What a senior candidate says that a mid-level candidate misses
The mid-level candidate focuses on the happy path: tool is registered, agent calls it, result is returned. The senior candidate immediately goes to the blast radius of a compromised sandbox: what does a malicious tenant’s code do if gVisor is bypassed? This is the right frame. The answer is: if the kernel is exploited, the cgroups (resource limits) still apply to the process, the Kubernetes NetworkPolicy still blocks outbound connections, and the audit trail has a record. The question is not whether the sandbox is perfect — it is whether the layers of defense limit the damage to one tenant’s session.
The second differentiator is agent loop termination as a first-class design requirement. Any platform that enables agents will eventually see a runaway agent that issues 50,000 tool calls in a loop because the LLM got confused about its termination condition. Per-session tool call budgets, dollar caps, and max-iteration limits in the orchestrator are not afterthoughts — they are the primary defense against the most common production incident in agent platforms.
Follow-up drills
- “The Python sandbox needs to call your internal vector database (which is on a private IP). How do you allow this while keeping the general no-network rule?”
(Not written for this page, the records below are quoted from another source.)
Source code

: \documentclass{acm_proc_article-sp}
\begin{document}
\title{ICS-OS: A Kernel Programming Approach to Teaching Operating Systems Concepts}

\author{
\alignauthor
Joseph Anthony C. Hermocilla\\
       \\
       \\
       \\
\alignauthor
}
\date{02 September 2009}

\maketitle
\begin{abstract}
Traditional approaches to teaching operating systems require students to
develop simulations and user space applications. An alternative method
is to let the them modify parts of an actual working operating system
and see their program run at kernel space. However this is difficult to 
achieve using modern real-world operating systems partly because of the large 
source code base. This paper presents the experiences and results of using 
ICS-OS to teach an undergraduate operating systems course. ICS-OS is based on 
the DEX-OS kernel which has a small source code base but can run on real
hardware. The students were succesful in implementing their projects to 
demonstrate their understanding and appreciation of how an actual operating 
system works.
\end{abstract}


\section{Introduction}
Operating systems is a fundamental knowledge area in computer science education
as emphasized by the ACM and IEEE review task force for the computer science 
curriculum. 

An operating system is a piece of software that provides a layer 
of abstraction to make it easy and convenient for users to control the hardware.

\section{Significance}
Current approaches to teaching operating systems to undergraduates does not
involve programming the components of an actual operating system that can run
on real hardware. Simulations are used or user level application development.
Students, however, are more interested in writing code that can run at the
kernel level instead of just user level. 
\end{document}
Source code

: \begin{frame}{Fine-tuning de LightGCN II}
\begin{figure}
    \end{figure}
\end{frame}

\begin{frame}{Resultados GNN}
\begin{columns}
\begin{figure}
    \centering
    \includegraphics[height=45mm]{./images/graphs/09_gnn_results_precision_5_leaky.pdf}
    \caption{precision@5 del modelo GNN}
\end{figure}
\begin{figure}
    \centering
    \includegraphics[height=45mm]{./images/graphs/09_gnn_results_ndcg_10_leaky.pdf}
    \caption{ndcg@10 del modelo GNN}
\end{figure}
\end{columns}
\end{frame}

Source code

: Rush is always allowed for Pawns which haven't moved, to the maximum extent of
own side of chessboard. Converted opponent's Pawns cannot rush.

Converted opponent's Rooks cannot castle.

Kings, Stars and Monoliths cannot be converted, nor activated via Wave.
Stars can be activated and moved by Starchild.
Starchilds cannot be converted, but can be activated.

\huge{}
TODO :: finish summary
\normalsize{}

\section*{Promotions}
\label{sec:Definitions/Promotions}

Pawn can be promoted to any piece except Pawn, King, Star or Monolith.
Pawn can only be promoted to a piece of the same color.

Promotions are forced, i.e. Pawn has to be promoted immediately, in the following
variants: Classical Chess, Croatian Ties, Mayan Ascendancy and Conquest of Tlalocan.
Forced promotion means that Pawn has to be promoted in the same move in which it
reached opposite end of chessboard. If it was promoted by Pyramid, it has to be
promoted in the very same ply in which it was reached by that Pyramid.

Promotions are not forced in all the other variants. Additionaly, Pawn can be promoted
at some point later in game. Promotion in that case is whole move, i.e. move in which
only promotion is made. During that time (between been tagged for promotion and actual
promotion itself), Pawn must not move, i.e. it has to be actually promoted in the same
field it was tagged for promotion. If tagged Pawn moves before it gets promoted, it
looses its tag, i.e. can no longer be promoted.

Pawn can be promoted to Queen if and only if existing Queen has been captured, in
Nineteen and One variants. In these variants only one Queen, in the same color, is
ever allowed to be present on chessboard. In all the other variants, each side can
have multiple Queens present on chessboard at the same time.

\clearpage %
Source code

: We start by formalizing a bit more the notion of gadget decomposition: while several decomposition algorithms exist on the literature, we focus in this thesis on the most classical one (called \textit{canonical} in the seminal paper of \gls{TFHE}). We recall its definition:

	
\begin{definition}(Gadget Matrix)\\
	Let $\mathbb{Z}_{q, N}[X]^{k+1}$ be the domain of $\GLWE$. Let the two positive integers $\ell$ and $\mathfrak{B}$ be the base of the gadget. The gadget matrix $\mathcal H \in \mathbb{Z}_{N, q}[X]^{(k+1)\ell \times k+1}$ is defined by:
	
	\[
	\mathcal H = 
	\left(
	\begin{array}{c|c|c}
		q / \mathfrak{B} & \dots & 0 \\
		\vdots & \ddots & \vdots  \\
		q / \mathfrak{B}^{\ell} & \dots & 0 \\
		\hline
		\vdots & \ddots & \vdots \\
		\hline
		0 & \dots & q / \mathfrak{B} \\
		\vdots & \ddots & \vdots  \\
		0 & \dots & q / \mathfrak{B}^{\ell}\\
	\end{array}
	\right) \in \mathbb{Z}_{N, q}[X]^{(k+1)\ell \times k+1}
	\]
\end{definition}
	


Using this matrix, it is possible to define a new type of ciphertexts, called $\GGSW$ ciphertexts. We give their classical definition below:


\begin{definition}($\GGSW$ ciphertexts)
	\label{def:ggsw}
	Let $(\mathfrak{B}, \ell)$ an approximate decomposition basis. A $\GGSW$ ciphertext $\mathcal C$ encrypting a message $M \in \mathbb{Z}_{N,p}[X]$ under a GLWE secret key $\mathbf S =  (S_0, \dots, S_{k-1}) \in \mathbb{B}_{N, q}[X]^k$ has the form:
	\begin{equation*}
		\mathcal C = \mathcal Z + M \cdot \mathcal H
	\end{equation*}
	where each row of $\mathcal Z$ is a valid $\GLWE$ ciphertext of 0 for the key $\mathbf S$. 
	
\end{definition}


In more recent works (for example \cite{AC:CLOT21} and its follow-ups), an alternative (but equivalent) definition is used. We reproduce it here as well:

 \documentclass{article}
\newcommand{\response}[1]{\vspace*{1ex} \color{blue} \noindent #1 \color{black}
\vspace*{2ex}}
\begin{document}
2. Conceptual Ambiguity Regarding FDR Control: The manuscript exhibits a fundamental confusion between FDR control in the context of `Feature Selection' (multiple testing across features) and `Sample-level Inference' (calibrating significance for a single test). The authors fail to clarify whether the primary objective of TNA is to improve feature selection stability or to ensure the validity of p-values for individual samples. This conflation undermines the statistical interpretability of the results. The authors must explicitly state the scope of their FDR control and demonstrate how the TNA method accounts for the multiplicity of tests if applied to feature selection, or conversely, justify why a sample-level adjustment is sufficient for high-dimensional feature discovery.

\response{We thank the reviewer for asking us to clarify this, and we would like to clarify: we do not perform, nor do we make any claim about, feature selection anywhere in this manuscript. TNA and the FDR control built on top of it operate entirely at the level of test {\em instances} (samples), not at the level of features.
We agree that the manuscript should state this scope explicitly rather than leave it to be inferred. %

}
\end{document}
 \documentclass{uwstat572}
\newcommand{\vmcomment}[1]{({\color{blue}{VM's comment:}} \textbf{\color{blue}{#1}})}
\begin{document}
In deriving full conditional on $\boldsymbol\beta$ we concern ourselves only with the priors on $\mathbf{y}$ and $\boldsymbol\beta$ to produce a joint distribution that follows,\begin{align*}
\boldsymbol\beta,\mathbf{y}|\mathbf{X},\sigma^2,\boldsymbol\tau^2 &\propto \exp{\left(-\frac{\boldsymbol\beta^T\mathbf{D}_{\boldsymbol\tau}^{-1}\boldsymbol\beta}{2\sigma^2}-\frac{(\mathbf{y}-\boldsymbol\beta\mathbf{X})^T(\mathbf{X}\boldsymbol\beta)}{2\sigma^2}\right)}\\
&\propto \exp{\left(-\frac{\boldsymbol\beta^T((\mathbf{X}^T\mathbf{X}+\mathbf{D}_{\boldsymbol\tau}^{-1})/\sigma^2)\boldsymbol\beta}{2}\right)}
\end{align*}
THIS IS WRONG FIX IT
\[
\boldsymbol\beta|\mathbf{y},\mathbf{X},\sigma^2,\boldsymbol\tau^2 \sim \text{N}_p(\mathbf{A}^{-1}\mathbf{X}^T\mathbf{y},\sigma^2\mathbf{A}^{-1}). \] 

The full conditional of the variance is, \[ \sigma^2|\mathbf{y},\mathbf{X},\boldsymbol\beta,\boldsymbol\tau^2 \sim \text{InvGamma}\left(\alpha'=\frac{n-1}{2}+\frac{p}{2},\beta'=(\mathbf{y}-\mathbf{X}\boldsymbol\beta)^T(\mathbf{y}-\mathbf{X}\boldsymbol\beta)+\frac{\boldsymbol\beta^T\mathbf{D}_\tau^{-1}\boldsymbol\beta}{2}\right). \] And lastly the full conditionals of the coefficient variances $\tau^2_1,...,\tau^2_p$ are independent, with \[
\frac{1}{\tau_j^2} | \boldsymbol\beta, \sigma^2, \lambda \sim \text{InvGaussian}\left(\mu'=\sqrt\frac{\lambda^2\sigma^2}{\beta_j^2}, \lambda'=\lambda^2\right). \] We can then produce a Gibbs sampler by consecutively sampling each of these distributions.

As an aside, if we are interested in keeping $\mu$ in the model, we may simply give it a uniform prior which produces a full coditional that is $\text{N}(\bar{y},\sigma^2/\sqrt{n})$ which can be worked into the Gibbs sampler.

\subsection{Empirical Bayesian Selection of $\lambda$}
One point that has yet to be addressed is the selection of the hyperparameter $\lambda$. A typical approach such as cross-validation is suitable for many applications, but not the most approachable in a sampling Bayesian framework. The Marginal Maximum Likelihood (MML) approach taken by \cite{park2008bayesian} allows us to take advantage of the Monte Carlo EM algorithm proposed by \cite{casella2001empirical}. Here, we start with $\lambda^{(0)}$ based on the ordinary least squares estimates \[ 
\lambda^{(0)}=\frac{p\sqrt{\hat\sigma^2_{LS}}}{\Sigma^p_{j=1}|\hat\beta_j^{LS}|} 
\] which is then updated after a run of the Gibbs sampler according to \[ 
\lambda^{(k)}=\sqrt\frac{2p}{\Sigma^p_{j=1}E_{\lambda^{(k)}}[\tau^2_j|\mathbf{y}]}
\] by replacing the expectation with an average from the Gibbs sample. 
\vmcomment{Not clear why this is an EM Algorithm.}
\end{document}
- “A tenant’s code in the sandbox reads
/etc/passwd. Does that violate isolation? Why or why not?” - “Describe how you would implement tool call idempotency so that a stateful tool called twice with the same inputs has the same effect as calling it once.”
Read it yourself
- The Hugging Face Text Embeddings Inference repository — architecture and benchmarks for TEI, the production-grade encoder serving runtime.
- The Envoy AI Gateway documentation — the authoritative source for the OpenAI-compatible proxy filter chain.
- The gVisor security design document (gvisor.dev) — explains the user-kernel model, attack surface analysis, and the performance overhead of syscall interception.
- The Firecracker design paper (Agache et al., 2020, NSDI) — the micro-VM architecture behind AWS Lambda; the canonical production reference for lightweight VM isolation.
- The Microsoft Presidio library — the standard open-source PII detection and anonymization toolkit.
- Andrej Karpathy’s “Software 2.0” post — the conceptual frame for treating prompts as software artifacts.
- The LangSmith and Weave (W&B) documentation — commercial prompt management and eval tracking products; reading their API design reveals the tradeoffs in the systems space.
Practice
- Work the embedding service sizing for a 10 TB corpus of legal documents, where each document averages 30,000 tokens. Estimate the number of chunks, the vector index size at 1536 dims (fp16), and the TEI fleet size for 5,000 QPS query traffic.
- Design the token-bucket rate limiting logic for the AI gateway. How many Redis operations does each request require? What happens if Redis is slow (100 ms latency)? What is the fallback?
- The prompt management system needs to support 500 concurrent A/B experiments across 200 teams. Sketch the data model (tables and their columns) that supports this.
- A tool sandbox needs to run Python code that processes a 1 GB NumPy array. Walk through the resource limits you would set and the cold-start implications.
- Stretch: Design the schema for the tool registry — every field that a tool definition needs to carry, and the API endpoints for registering, discovering, and deprecating tools.